> > > Düsseldorfer Heinrich-Heine-Institut übernimmt Nachlass von Komponist Jürg Baur
Montag, 4. Juli 2022

Ulrike Baur-Hug, Sabine Brenner-Wilczek bei der Übergabe des Teilnachlasses, © Michael Gstettenbauer

Ulrike Baur-Hug, Sabine Brenner-Wilczek bei der Übergabe des Teilnachlasses, © Michael Gstettenbauer

Zur Schenkung gehören Originalmanuskripte, Skizzen, Stimm- und Arbeitsmaterialien

Düsseldorfer Heinrich-Heine-Institut übernimmt Nachlass von Komponist Jürg Baur

Düsseldorf, . Das Heinrich-Heine-Institut in Düsseldorf erhält einen Teil des Nachlasses von Jürg Baur: Die Schenkung beinhaltet unter anderem Originalmanuskripte, Skizzen, Stimm- und Arbeitsmaterialien, welche die bereits vorliegenden Archivalien ergänzen.

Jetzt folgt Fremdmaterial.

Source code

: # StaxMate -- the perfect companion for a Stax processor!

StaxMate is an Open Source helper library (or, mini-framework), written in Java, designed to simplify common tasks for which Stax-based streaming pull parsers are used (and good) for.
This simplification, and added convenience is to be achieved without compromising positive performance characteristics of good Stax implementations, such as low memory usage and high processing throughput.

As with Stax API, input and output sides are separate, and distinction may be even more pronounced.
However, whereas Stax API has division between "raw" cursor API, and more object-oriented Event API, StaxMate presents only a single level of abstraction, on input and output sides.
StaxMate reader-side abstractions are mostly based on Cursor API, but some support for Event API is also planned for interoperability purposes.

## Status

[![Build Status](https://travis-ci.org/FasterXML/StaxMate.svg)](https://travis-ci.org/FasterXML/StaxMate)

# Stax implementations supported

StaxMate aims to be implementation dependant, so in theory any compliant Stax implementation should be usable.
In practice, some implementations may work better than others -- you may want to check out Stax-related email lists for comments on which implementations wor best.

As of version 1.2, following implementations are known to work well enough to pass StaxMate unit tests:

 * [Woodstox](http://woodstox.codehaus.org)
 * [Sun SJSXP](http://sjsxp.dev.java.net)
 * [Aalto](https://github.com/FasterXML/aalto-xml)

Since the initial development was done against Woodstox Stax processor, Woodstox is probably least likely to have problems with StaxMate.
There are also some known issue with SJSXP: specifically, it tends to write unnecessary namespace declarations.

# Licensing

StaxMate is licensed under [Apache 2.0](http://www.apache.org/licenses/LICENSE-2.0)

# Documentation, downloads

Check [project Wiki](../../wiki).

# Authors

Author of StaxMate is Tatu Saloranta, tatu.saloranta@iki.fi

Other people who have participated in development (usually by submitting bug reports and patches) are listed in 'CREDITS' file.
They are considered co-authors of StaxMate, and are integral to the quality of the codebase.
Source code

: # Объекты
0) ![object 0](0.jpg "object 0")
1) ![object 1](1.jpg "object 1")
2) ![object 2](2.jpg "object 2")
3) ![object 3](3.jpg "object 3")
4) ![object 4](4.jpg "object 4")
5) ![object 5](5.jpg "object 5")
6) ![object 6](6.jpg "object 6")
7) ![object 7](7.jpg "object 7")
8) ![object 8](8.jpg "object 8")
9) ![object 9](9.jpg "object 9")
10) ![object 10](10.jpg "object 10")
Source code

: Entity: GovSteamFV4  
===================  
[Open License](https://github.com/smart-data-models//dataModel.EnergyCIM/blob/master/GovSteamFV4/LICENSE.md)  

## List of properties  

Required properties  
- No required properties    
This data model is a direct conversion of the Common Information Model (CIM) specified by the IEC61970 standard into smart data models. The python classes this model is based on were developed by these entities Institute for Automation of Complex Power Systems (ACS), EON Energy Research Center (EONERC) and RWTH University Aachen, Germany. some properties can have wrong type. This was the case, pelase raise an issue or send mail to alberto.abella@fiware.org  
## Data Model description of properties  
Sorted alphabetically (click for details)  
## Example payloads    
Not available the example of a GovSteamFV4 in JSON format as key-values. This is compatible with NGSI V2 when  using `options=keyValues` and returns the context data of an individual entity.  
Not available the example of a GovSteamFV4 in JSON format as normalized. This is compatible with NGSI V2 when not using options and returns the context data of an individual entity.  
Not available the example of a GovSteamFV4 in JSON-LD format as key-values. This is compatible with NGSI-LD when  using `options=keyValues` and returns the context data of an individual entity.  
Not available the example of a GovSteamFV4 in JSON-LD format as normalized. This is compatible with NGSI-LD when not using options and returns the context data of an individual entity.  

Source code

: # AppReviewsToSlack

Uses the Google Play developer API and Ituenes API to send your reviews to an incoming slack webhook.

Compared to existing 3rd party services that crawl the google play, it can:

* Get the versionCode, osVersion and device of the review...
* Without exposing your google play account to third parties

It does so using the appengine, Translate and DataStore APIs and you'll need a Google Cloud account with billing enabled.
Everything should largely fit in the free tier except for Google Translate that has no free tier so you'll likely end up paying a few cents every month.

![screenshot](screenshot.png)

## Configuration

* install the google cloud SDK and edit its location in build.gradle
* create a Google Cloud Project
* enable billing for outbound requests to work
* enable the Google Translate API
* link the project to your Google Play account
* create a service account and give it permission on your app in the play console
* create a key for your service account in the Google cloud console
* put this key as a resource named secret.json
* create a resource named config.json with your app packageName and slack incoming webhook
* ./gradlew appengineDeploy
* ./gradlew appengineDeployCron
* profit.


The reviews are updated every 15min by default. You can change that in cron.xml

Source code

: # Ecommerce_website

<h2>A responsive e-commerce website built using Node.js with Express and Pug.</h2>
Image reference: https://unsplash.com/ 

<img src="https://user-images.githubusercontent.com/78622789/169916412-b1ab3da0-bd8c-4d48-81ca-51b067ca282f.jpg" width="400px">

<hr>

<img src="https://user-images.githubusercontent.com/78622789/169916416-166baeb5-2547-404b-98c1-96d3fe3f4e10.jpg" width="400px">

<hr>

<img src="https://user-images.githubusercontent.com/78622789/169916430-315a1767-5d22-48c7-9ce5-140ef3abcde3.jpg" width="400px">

Die offizielle Vereinbarung zur Übergabe der Unterlagen an das Heinrich-Heine-Institut wurde am gestrigen Donnerstag getroffen.

Bislang befand sich der Teil von Jürg Baurs Nachlass, nicht zuletzt eine Dokumentation des Düsseldorfer Musiklebens, im Besitz seiner Tochter Ulrike. Zukünftig sollen die Materialien im Heinrich-Heine-Institut dazu beitragen, den Komponisten als einen Kulturträger der Region neu zu entdecken. Die Verbindung des gebürtigen Düsseldorfers mit dem Heinrich-Heine-Institut reicht zurück bis in die 1970-er Jahre, als er erstmals Notenmanuskripte an das Archiv übergab. 2006 komponierte Baur für einen Heine-Abend in Amerika das Heine-Gedicht "Mondenschein (Nacht liegt auf den fremden Wegen)".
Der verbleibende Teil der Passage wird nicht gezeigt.